Now witness the scene to the north of the house. The camera holds its position, like a painter. In the sheep pasture the Draughtsman’s apparatus is formally and darkly displayed, perfectly and symmetrically framed by hazy greens and greys, chair and brolly to the right, drawing case in the centre, where his assistant dozes, his bewigged head bowed. To the left the Draughtsman’s chair and easel idle and in the mists behind, the outline of an English Oak and the sun beginning, too slowly, to burn its way through the vapour.


Hung on a gallery wall it would arrest the attention, here in this masterly, formalist film it is but one of many perfectly drawn scenes that build the narrative, refusing to allow us lazy, traditional signs of cinematic meaning, a jigsaw puzzle we might never complete.


Now the impatient Draughtsman stalks from left to right, spiking turf with his walking stick and another star of the film, its pulsating Purcell-inspired chamber music, takes up the narrative baton from our landscape painting, adding drama, pace and intrigue, drawing us further in.


For this is an inverted film where gardens and sawing strings and arch word play and optical angles are all foregrounded while plot, murder, motivation are placed in the background. Nothing must compromise the camera’s nor the Draftsman’s eye even if that view only promotes non-comprehension.


The music, Chasing Sheep Is Best Left to Shepherds, is throbbing now as the mist finally lifts and reveals the pasture and the house and formal gardens belonging to the Draughtsman’s middle -ranking gentry patrons. Through the Draughtsman’s quartered drawing frame, reaching to Mrs.
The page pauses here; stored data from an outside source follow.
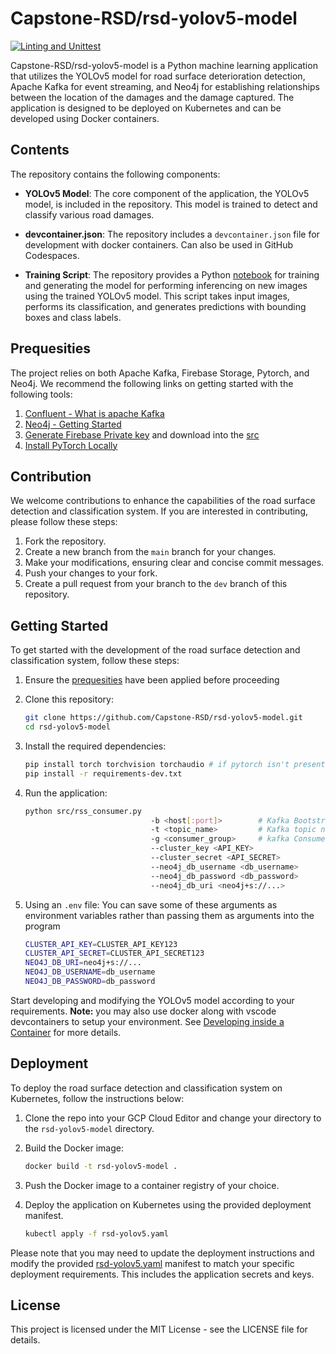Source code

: # Capstone-RSD/rsd-yolov5-model

[![Linting and Unittest](https://github.com/Capstone-RSD/rsd-yolov5-model/actions/workflows/test_client.yml/badge.svg)](https://github.com/Capstone-RSD/rsd-yolov5-model/actions/workflows/test_client.yml)

Capstone-RSD/rsd-yolov5-model is a Python machine learning application that utilizes the YOLOv5 model for road surface deterioration detection, Apache Kafka for event streaming, and Neo4j for establishing relationships between the location of the damages and the damage captured. The application is designed to be deployed on Kubernetes and can be developed using Docker containers.

## Contents

The repository contains the following components:

- **YOLOv5 Model**: The core component of the application, the YOLOv5 model, is included in the repository. This model is trained to detect and classify various road damages.

- **devcontainer.json**: The repository includes a `devcontainer.json` file for development with docker containers. Can also be used in GitHub Codespaces.

- **Training Script**: The repository provides a Python [notebook](src/road1.ipynb) for training and generating the model for performing inferencing on new images using the trained YOLOv5 model. This script takes input images, performs its classification, and generates predictions with bounding boxes and class labels.

## Prequesities

The project relies on both Apache Kafka, Firebase Storage, Pytorch, and Neo4j. We recommend the following links on getting started with the following tools:

1. [Confluent - What is apache Kafka](https://www.confluent.io/what-is-apache-kafka/)
2. [Neo4j - Getting Started](https://neo4j.com/developer/get-started/)
3. [Generate Firebase Private key](https://youtu.be/MU7O6emzAc0) and download into the [src](/src/)
4. [Install PyTorch Locally](https://pytorch.org/get-started/locally/)

## Contribution

We welcome contributions to enhance the capabilities of the road surface detection and classification system. If you are interested in contributing, please follow these steps:

1. Fork the repository.
2. Create a new branch from the `main` branch for your changes.
3. Make your modifications, ensuring clear and concise commit messages.
4. Push your changes to your fork.
5. Create a pull request from your branch to the `dev` branch of this repository.

## Getting Started

To get started with the development of the road surface detection and classification system, follow these steps:

   1. Ensure the [prequesities](#prequesities) have been applied before proceeding

   2. Clone this repository:

        ```bash
        git clone https://github.com/Capstone-RSD/rsd-yolov5-model.git
        cd rsd-yolov5-model
        ```

   3. Install the required dependencies:

        ```bash
        pip install torch torchvision torchaudio # if pytorch isn't present see https://pytorch.org/get-started/locally/ for more details
        pip install -r requirements-dev.txt
        ```

   4. Run the application:

        ```bash
        python src/rss_consumer.py
                                    -b <host[:port]>        # Kafka Bootstrap server URL
                                    -t <topic_name>         # Kafka topic name
                                    -g <consumer_group>     # kafka Consumer group name
                                    --cluster_key <API_KEY>
                                    --cluster_secret <API_SECRET>
                                    --neo4j_db_username <db_username>
                                    --neo4j_db_password <db_password>
                                    --neo4j_db_uri <neo4j+s://...>
        ```

   5. Using an `.env` file:
       You can save some of these arguments as environment variables rather than passing them as arguments into the program

       ```sh
       CLUSTER_API_KEY=CLUSTER_API_KEY123
       CLUSTER_API_SECRET=CLUSTER_API_SECRET123
       NEO4J_DB_URI=neo4j+s://...
       NEO4J_DB_USERNAME=db_username
       NEO4J_DB_PASSWORD=db_password
       ```

Start developing and modifying the YOLOv5 model according to your requirements. **Note:** you may also use docker along with vscode devcontainers to setup your environment. See [Developing inside a Container](https://code.visualstudio.com/docs/devcontainers/containers) for more details.

## Deployment

To deploy the road surface detection and classification system on Kubernetes, follow the instructions below:

   1. Clone the repo into your GCP Cloud Editor and change your directory to the `rsd-yolov5-model` directory.

   2. Build the Docker image:

       ```sh
       docker build -t rsd-yolov5-model .
       ```

   3. Push the Docker image to a container registry of your choice.

   4. Deploy the application on Kubernetes using the provided deployment manifest.

       ```bash
       kubectl apply -f rsd-yolov5.yaml
       ```

Please note that you may need to update the deployment instructions and modify the provided [rsd-yolov5.yaml](rsd-yolov5.yaml) manifest to match your specific deployment requirements. This includes the application secrets and keys.

## License

This project is licensed under the MIT License - see the LICENSE file for details.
Herbert’s bedroom, a ladder must be included that was not there when the picture was begun. The Draughtsman sees but he does not see.


Peter Greenaway’s The Draughtsman’s Contract, with Michael Nyman’s astonishing musical score, had plenty of critics when released in 1982. Traditionalists decried its ‘art house’ pose. They have disappeared like the mist in our scene now. What we have left is a masterpiece, a paean to the possibilities of cinema, a thing of perfect beauty.